**PROBLEM TO SOLVE**
The output should consist solely of the lines running from the one that contains "Where applicable, replace" through the end of the records below, copied exactly.

── PROVIDED DATA ──

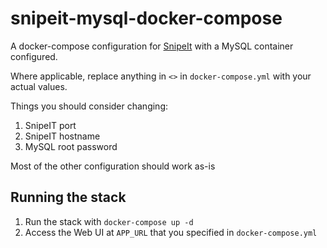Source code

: # snipeit-mysql-docker-compose

A docker-compose configuration for [SnipeIt](https://github.com/snipe/snipe-it) with a MySQL container configured.

Where applicable, replace anything in `<>` in `docker-compose.yml` with your actual values. 

Things you should consider changing:

1. SnipeIT port
2. SnipeIT hostname
3. MySQL root password

Most of the other configuration should work as-is

## Running the stack

1. Run the stack with `docker-compose up -d`
2. Access the Web UI at `APP_URL` that you specified in `docker-compose.yml`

───

**SOLUTION BELOW**
Where applicable, replace anything in `<>` in `docker-compose.yml` with your actual values. 

Things you should consider changing:

1. SnipeIT port
2. SnipeIT hostname
3. MySQL root password

Most of the other configuration should work as-is

## Running the stack

1. Run the stack with `docker-compose up -d`
2. Access the Web UI at `APP_URL` that you specified in `docker-compose.yml`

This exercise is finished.